<<<<

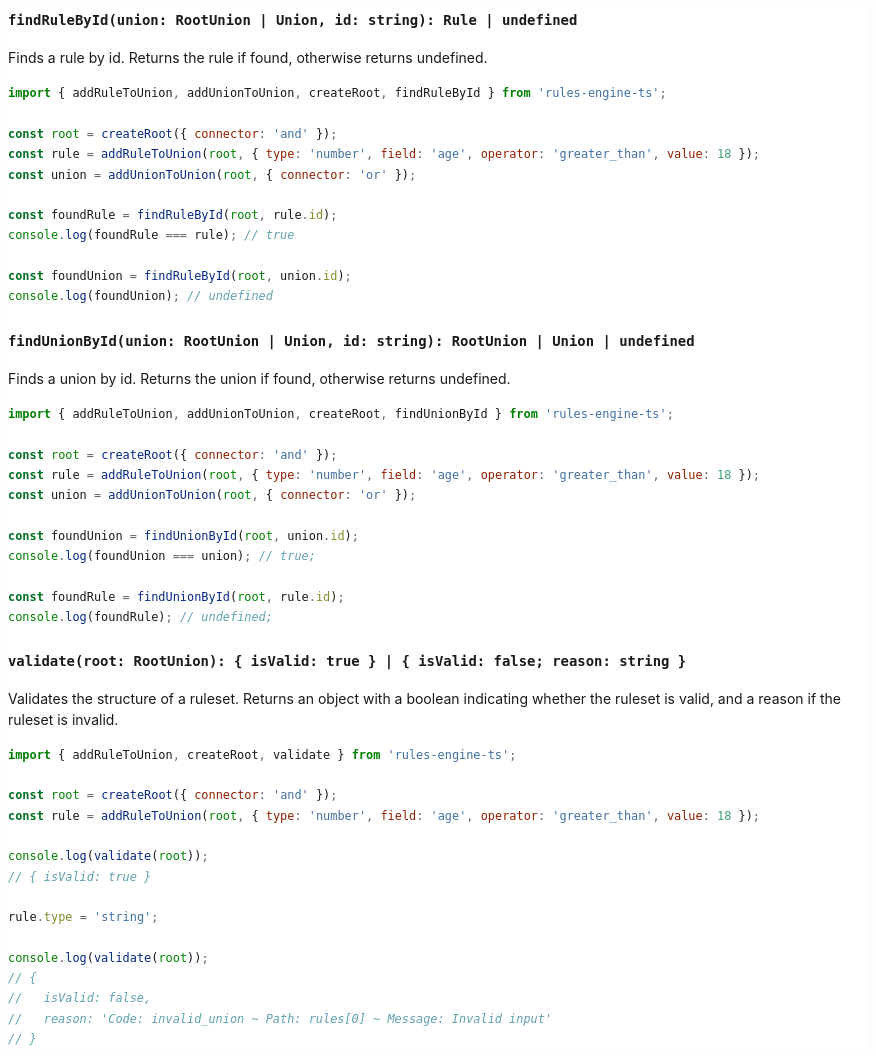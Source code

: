 ### `findRuleById(union: RootUnion | Union, id: string): Rule | undefined`

Finds a rule by id. Returns the rule if found, otherwise returns undefined.

```js
import { addRuleToUnion, addUnionToUnion, createRoot, findRuleById } from 'rules-engine-ts';

const root = createRoot({ connector: 'and' });
const rule = addRuleToUnion(root, { type: 'number', field: 'age', operator: 'greater_than', value: 18 });
const union = addUnionToUnion(root, { connector: 'or' });

const foundRule = findRuleById(root, rule.id);
console.log(foundRule === rule); // true

const foundUnion = findRuleById(root, union.id);
console.log(foundUnion); // undefined
```

### `findUnionById(union: RootUnion | Union, id: string): RootUnion | Union | undefined`

Finds a union by id. Returns the union if found, otherwise returns undefined.

```js
import { addRuleToUnion, addUnionToUnion, createRoot, findUnionById } from 'rules-engine-ts';

const root = createRoot({ connector: 'and' });
const rule = addRuleToUnion(root, { type: 'number', field: 'age', operator: 'greater_than', value: 18 });
const union = addUnionToUnion(root, { connector: 'or' });

const foundUnion = findUnionById(root, union.id);
console.log(foundUnion === union); // true;

const foundRule = findUnionById(root, rule.id);
console.log(foundRule); // undefined;
```

### `validate(root: RootUnion): { isValid: true } | { isValid: false; reason: string }`

Validates the structure of a ruleset. Returns an object with a boolean indicating whether the ruleset is valid, and a reason if the ruleset is invalid.

```js
import { addRuleToUnion, createRoot, validate } from 'rules-engine-ts';

const root = createRoot({ connector: 'and' });
const rule = addRuleToUnion(root, { type: 'number', field: 'age', operator: 'greater_than', value: 18 });

console.log(validate(root));
// { isValid: true }

rule.type = 'string';

console.log(validate(root));
// {
//   isValid: false,
//   reason: 'Code: invalid_union ~ Path: rules[0] ~ Message: Invalid input'
// }
```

>>>>

Directions: Among the lines above, return those that contain the string "reason".

Finished task:
### `validate(root: RootUnion): { isValid: true } | { isValid: false; reason: string }`
Validates the structure of a ruleset. Returns an object with a boolean indicating whether the ruleset is valid, and a reason if the ruleset is invalid.
//   reason: 'Code: invalid_union ~ Path: rules[0] ~ Message: Invalid input'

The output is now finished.